Switching Controls Between Display and Edit Modes in WPF DataGrid Cells

Use DataGridTemplateColumn with CellTemplate and CellEditingTemplate to separate display UI from editing UI in WPF DataGrid.

Overview

In WPF DataGrid, the standard way to switch controls between display mode and cell edit mode is to separate CellTemplate and CellEditingTemplate in DataGridTemplateColumn. This article explains the core implementation, common applied patterns, and practical criteria for deciding when CellEditingTemplate should be used.

Prerequisites / Environment

Problem

When only standard columns such as DataGridTextColumn are used, display mode and edit mode often look almost identical. This leads to two frequent issues: too many input-like controls in a read-focused list view, and insufficient editing assistance when users actually start editing.

Cause / Background

Display mode and edit mode have different goals. Display mode prioritizes lightweight rendering and readability, while edit mode prioritizes input constraints and operability. Trying to satisfy both goals with one control usually compromises one side. DataGrid already provides a mode switch mechanism, so separating display and editing templates is the more maintainable design.

Solution

Use DataGridTemplateColumn and define CellTemplate for normal display and CellEditingTemplate for editing. DataGrid switches between these templates automatically when editing starts and ends. This separation keeps the list UI simple while still enabling richer editing controls such as TextBox, ComboBox, or DatePicker.

Implementation

The first example shows the minimum recommended structure: TextBlock for display and TextBox for editing. This is the clearest way to separate read and edit responsibilities.

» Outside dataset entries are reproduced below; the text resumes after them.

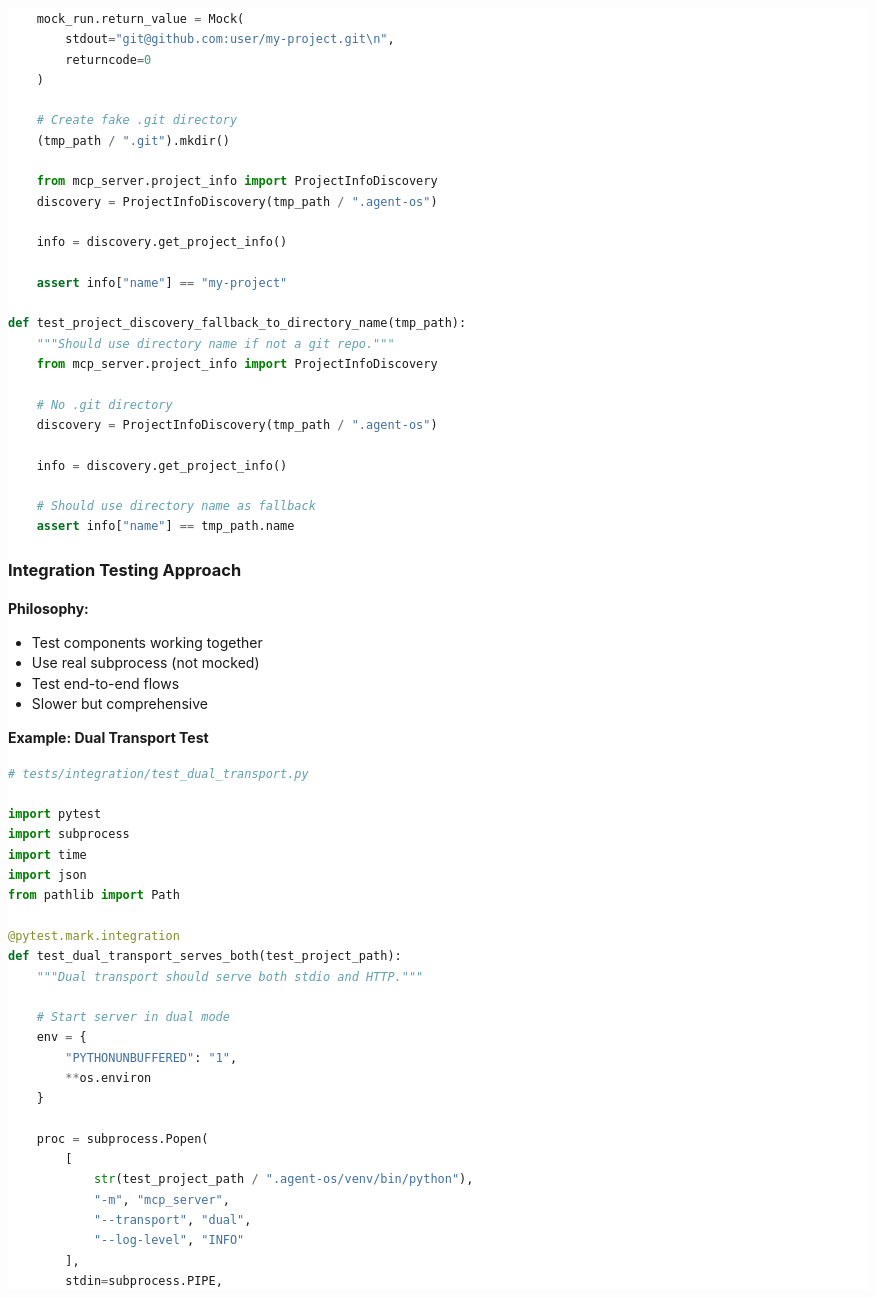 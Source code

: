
 ```python
    mock_run.return_value = Mock(
        stdout="git@github.com:user/my-project.git\n",
        returncode=0
    )
    
    # Create fake .git directory
    (tmp_path / ".git").mkdir()
    
    from mcp_server.project_info import ProjectInfoDiscovery
    discovery = ProjectInfoDiscovery(tmp_path / ".agent-os")
    
    info = discovery.get_project_info()
    
    assert info["name"] == "my-project"

def test_project_discovery_fallback_to_directory_name(tmp_path):
    """Should use directory name if not a git repo."""
    from mcp_server.project_info import ProjectInfoDiscovery
    
    # No .git directory
    discovery = ProjectInfoDiscovery(tmp_path / ".agent-os")
    
    info = discovery.get_project_info()
    
    # Should use directory name as fallback
    assert info["name"] == tmp_path.name
```

### Integration Testing Approach

**Philosophy:**
- Test components working together
- Use real subprocess (not mocked)
- Test end-to-end flows
- Slower but comprehensive

**Example: Dual Transport Test**
```python
# tests/integration/test_dual_transport.py

import pytest
import subprocess
import time
import json
from pathlib import Path

@pytest.mark.integration
def test_dual_transport_serves_both(test_project_path):
    """Dual transport should serve both stdio and HTTP."""
    
    # Start server in dual mode
    env = {
        "PYTHONUNBUFFERED": "1",
        **os.environ
    }
    
    proc = subprocess.Popen(
        [
            str(test_project_path / ".agent-os/venv/bin/python"),
            "-m", "mcp_server",
            "--transport", "dual",
            "--log-level", "INFO"
        ],
        stdin=subprocess.PIPE,
```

<DataGrid ItemsSource="{Binding Items}">
  <DataGrid.Columns>
    <DataGridTemplateColumn Header="Name">
      <DataGridTemplateColumn.CellTemplate>
        <DataTemplate>
          <TextBlock Text="{Binding Name}" />
        </DataTemplate>
      </DataGridTemplateColumn.CellTemplate>
      <DataGridTemplateColumn.CellEditingTemplate>
        <DataTemplate>
          <TextBox Text="{Binding Name, Mode=TwoWay, UpdateSourceTrigger=PropertyChanged}" />
        </DataTemplate>
      </DataGridTemplateColumn.CellEditingTemplate>
    </DataGridTemplateColumn>
  </DataGrid.Columns>
</DataGrid>

When editing starts, the grid uses CellEditingTemplate. When editing ends, it returns to CellTemplate. No manual event-based UI switching is required.

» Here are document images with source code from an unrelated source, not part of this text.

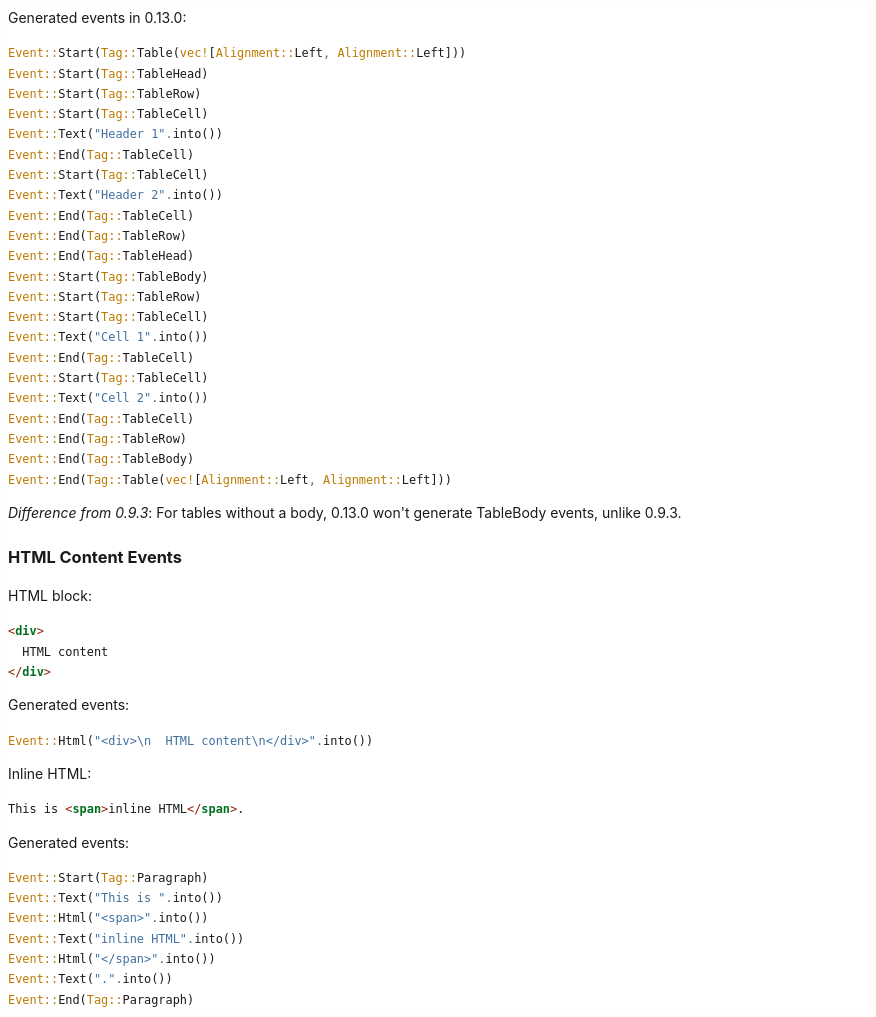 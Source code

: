 Generated events in 0.13.0:
```rust
Event::Start(Tag::Table(vec![Alignment::Left, Alignment::Left]))
Event::Start(Tag::TableHead)
Event::Start(Tag::TableRow)
Event::Start(Tag::TableCell)
Event::Text("Header 1".into())
Event::End(Tag::TableCell)
Event::Start(Tag::TableCell)
Event::Text("Header 2".into())
Event::End(Tag::TableCell)
Event::End(Tag::TableRow)
Event::End(Tag::TableHead)
Event::Start(Tag::TableBody)
Event::Start(Tag::TableRow)
Event::Start(Tag::TableCell)
Event::Text("Cell 1".into())
Event::End(Tag::TableCell)
Event::Start(Tag::TableCell)
Event::Text("Cell 2".into())
Event::End(Tag::TableCell)
Event::End(Tag::TableRow)
Event::End(Tag::TableBody)
Event::End(Tag::Table(vec![Alignment::Left, Alignment::Left]))
```

*Difference from 0.9.3*: For tables without a body, 0.13.0 won't generate TableBody events, unlike 0.9.3.

### HTML Content Events

HTML block:
```markdown
<div>
  HTML content
</div>
```

Generated events:
```rust
Event::Html("<div>\n  HTML content\n</div>".into())
```

Inline HTML:
```markdown
This is <span>inline HTML</span>.
```

Generated events:
```rust
Event::Start(Tag::Paragraph)
Event::Text("This is ".into())
Event::Html("<span>".into())
Event::Text("inline HTML".into())
Event::Html("</span>".into())
Event::Text(".".into())
Event::End(Tag::Paragraph)
```


[reference]: https://example.com "Title"
[reference]: https://example.com "Title"
[^1]: Footnote content.
[reference]: https://example.com "Title"
[reference]: https://example.com "Title"
[reference]: https://example.com "Title"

The next pattern applies input constraints with ComboBox only during editing. This pattern reduces invalid input while keeping normal display lightweight.

<DataGridTemplateColumn Header="Category">
  <DataGridTemplateColumn.CellTemplate>
    <DataTemplate>
      <TextBlock Text="{Binding Category}" />
    </DataTemplate>
  </DataGridTemplateColumn.CellTemplate>
  <DataGridTemplateColumn.CellEditingTemplate>
    <DataTemplate>
      <ComboBox
        ItemsSource="{Binding DataContext.Categories, RelativeSource={RelativeSource AncestorType=DataGrid}}"
        SelectedItem="{Binding Category, Mode=TwoWay}" />
    </DataTemplate>
  </DataGridTemplateColumn.CellEditingTemplate>
</DataGridTemplateColumn>

The candidate list is read from the grid-level DataContext, which keeps row item data and selectable options cleanly separated. This structure scales better when option lists need localization or central management.

A single-template approach is also possible by binding to DataGridCell.IsEditing and toggling visibility with a trigger. This can satisfy special UI requirements, but it tends to increase XAML complexity.

<DataTemplate>
  <Grid>
    <TextBlock x:Name="display" Text="{Binding Name}" />
    <TextBox x:Name="editor" Text="{Binding Name, Mode=TwoWay}" Visibility="Collapsed" />
    <DataTemplate.Triggers>
      <DataTrigger
        Binding="{Binding RelativeSource={RelativeSource AncestorType=DataGridCell}, Path=IsEditing}"
        Value="True">
        <Setter TargetName="display" Property="Visibility" Value="Collapsed" />
        <Setter TargetName="editor" Property="Visibility" Value="Visible" />
      </DataTrigger>
    </DataTemplate.Triggers>
  </Grid>
</DataTemplate>

This approach is valid for specific cases, but CellTemplate plus CellEditingTemplate should remain the default policy for maintainability and predictability.

Notes

Alternatives / Comparison

Summary

CellEditingTemplate is primarily used to separate display-oriented UI from input-oriented UI. Use it when display and editing controls should differ, when inputs need constraints, or when edit controls are expensive and should be instantiated only during editing. For plain text editing with no special interaction, standard DataGrid columns are usually the more efficient choice.